Famous economists Daron Acemoglu and David Autor have recently raised an alarm over a doctoral student’s working paper. Here’s why they doubt the accuracy of the memo’s assertions about the productivity boon AI is expected to bring. So in January, a new assistant professor of computer science with an impressive background in materials science brought it up. They challenged the data and conclusions reported in the research paper.
The event has drawn the attention of multiple national media outlets, including The Wall Street Journal. Perhaps most tellingly, it highlights the increasing pressure being placed on controversial AI research. Acemoglu and Autor emphasized their doubts, stating that they have “no confidence in the provenance, reliability or validity of the data and in the veracity of the research.” They noted that while the concepts discussed in the paper are “already known and discussed extensively in the literature on AI and science,” they have yet to find a place in any refereed journal.

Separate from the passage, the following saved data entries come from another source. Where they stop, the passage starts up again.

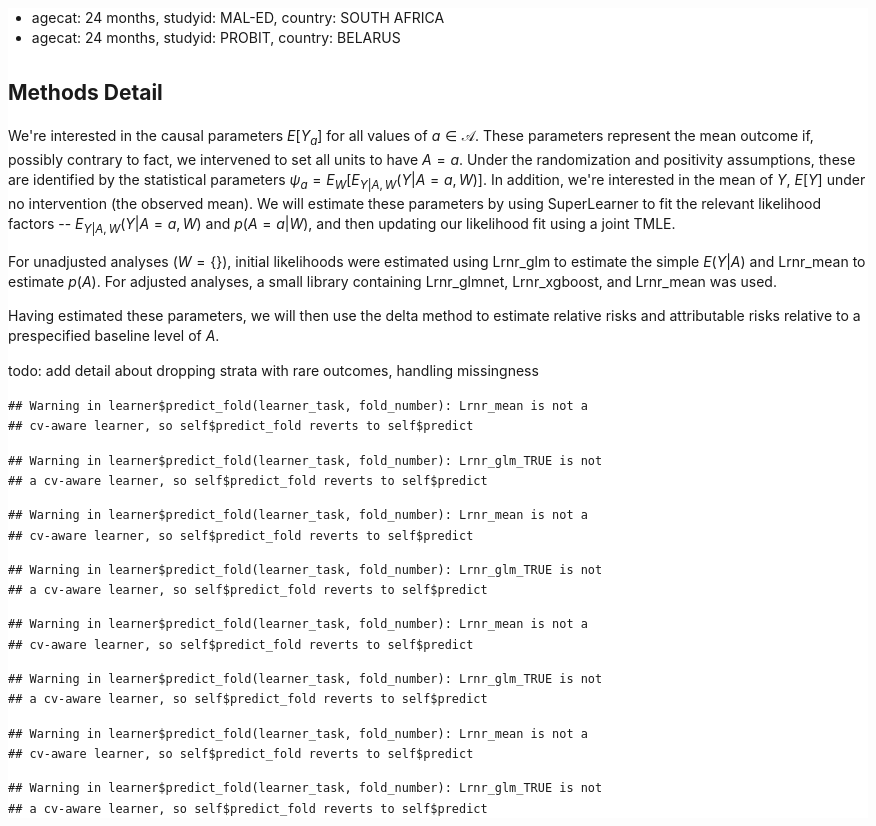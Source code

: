 * agecat: 24 months, studyid: MAL-ED, country: SOUTH AFRICA
* agecat: 24 months, studyid: PROBIT, country: BELARUS

## Methods Detail

We're interested in the causal parameters $E[Y_a]$ for all values of $a \in \mathcal{A}$. These parameters represent the mean outcome if, possibly contrary to fact, we intervened to set all units to have $A=a$. Under the randomization and positivity assumptions, these are identified by the statistical parameters $\psi_a=E_W[E_{Y|A,W}(Y|A=a,W)]$.  In addition, we're interested in the mean of $Y$, $E[Y]$ under no intervention (the observed mean). We will estimate these parameters by using SuperLearner to fit the relevant likelihood factors -- $E_{Y|A,W}(Y|A=a,W)$ and $p(A=a|W)$, and then updating our likelihood fit using a joint TMLE.

For unadjusted analyses ($W=\{\}$), initial likelihoods were estimated using Lrnr_glm to estimate the simple $E(Y|A)$ and Lrnr_mean to estimate $p(A)$. For adjusted analyses, a small library containing Lrnr_glmnet, Lrnr_xgboost, and Lrnr_mean was used.

Having estimated these parameters, we will then use the delta method to estimate relative risks and attributable risks relative to a prespecified baseline level of $A$.

todo: add detail about dropping strata with rare outcomes, handling missingness



```
## Warning in learner$predict_fold(learner_task, fold_number): Lrnr_mean is not a
## cv-aware learner, so self$predict_fold reverts to self$predict
```

```
## Warning in learner$predict_fold(learner_task, fold_number): Lrnr_glm_TRUE is not
## a cv-aware learner, so self$predict_fold reverts to self$predict
```

```
## Warning in learner$predict_fold(learner_task, fold_number): Lrnr_mean is not a
## cv-aware learner, so self$predict_fold reverts to self$predict
```

```
## Warning in learner$predict_fold(learner_task, fold_number): Lrnr_glm_TRUE is not
## a cv-aware learner, so self$predict_fold reverts to self$predict
```

```
## Warning in learner$predict_fold(learner_task, fold_number): Lrnr_mean is not a
## cv-aware learner, so self$predict_fold reverts to self$predict
```

```
## Warning in learner$predict_fold(learner_task, fold_number): Lrnr_glm_TRUE is not
## a cv-aware learner, so self$predict_fold reverts to self$predict
```

```
## Warning in learner$predict_fold(learner_task, fold_number): Lrnr_mean is not a
## cv-aware learner, so self$predict_fold reverts to self$predict
```

```
## Warning in learner$predict_fold(learner_task, fold_number): Lrnr_glm_TRUE is not
## a cv-aware learner, so self$predict_fold reverts to self$predict
```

Acemoglu, a prominent economist at the Massachusetts Institute of Technology (MIT), and Autor, a respected colleague, were approached separately by the computer scientist, who expressed serious concerns about the integrity of the research. This recent example underscores the continued need for rigorous peer review as a cornerstone of academic research. It’s important everywhere, but particularly in fast-changing areas such as AI.

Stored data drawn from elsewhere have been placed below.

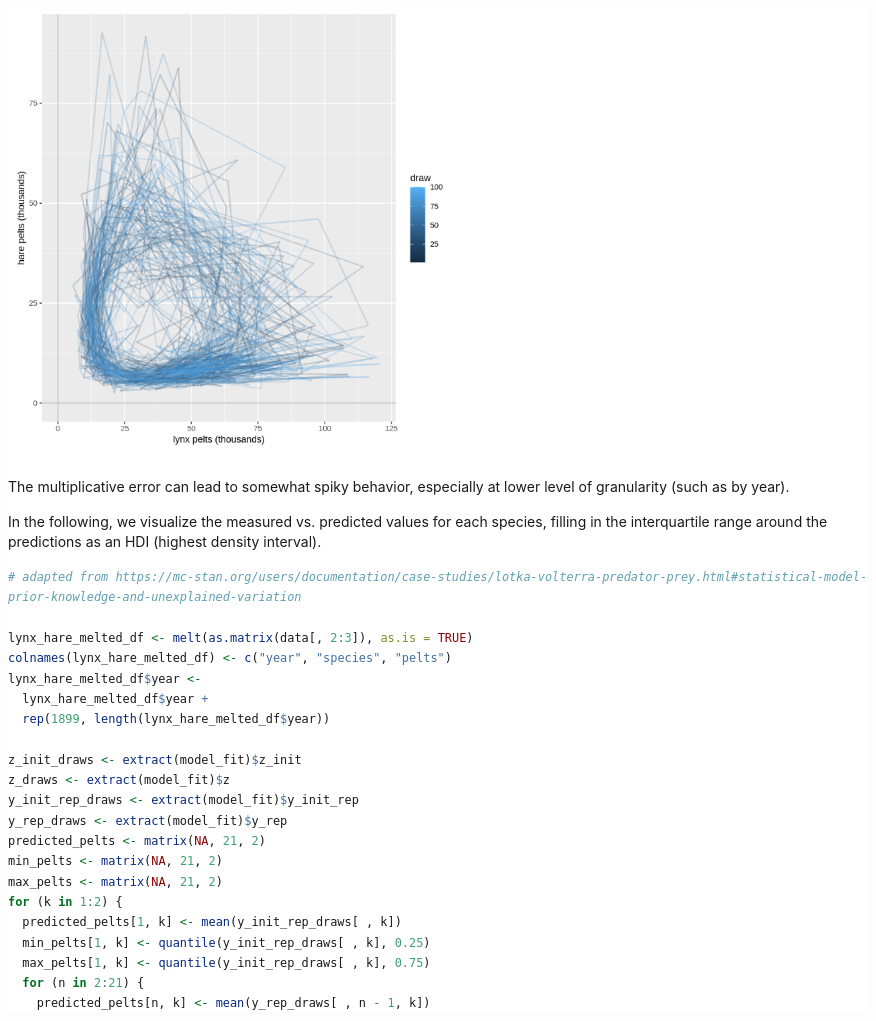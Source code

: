 <img src="https://github.com/pw598/pw598.github.io/blob/main/_posts/images/de2-7.png?raw=true" style="height: 450px; width:auto;">

The multiplicative error can lead to somewhat spiky behavior, especially at lower level of granularity (such as by year).

In the following, we visualize the measured vs. predicted values for each species, filling in the interquartile range around the predictions as an HDI (highest density interval).

```r
# adapted from https://mc-stan.org/users/documentation/case-studies/lotka-volterra-predator-prey.html#statistical-model-prior-knowledge-and-unexplained-variation

lynx_hare_melted_df <- melt(as.matrix(data[, 2:3]), as.is = TRUE)
colnames(lynx_hare_melted_df) <- c("year", "species", "pelts")
lynx_hare_melted_df$year <-
  lynx_hare_melted_df$year +
  rep(1899, length(lynx_hare_melted_df$year))

z_init_draws <- extract(model_fit)$z_init
z_draws <- extract(model_fit)$z
y_init_rep_draws <- extract(model_fit)$y_init_rep
y_rep_draws <- extract(model_fit)$y_rep
predicted_pelts <- matrix(NA, 21, 2)
min_pelts <- matrix(NA, 21, 2)
max_pelts <- matrix(NA, 21, 2)
for (k in 1:2) {
  predicted_pelts[1, k] <- mean(y_init_rep_draws[ , k])
  min_pelts[1, k] <- quantile(y_init_rep_draws[ , k], 0.25)
  max_pelts[1, k] <- quantile(y_init_rep_draws[ , k], 0.75)
  for (n in 2:21) {
    predicted_pelts[n, k] <- mean(y_rep_draws[ , n - 1, k])
```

Anthony is the weekend editor at TechCrunch. An accomplished journalist, he draws on years of experience as tech reporter at Adweek, and as a senior editor at VentureBeat. His conception comes from experience reporting on local government at the Hollister Free Lance. Prior to CityLab, Ha was vice president of content at the venture capital firm 500 Startups. Serving in this role further intensified his interest in technology and innovation.
Having lived in New York City, Ha’s perspective on tech trends and developments are uniformly celebrated. The scrutiny of the AI research paper reflects broader concerns within the academic community regarding data integrity and ethical standards in research practices.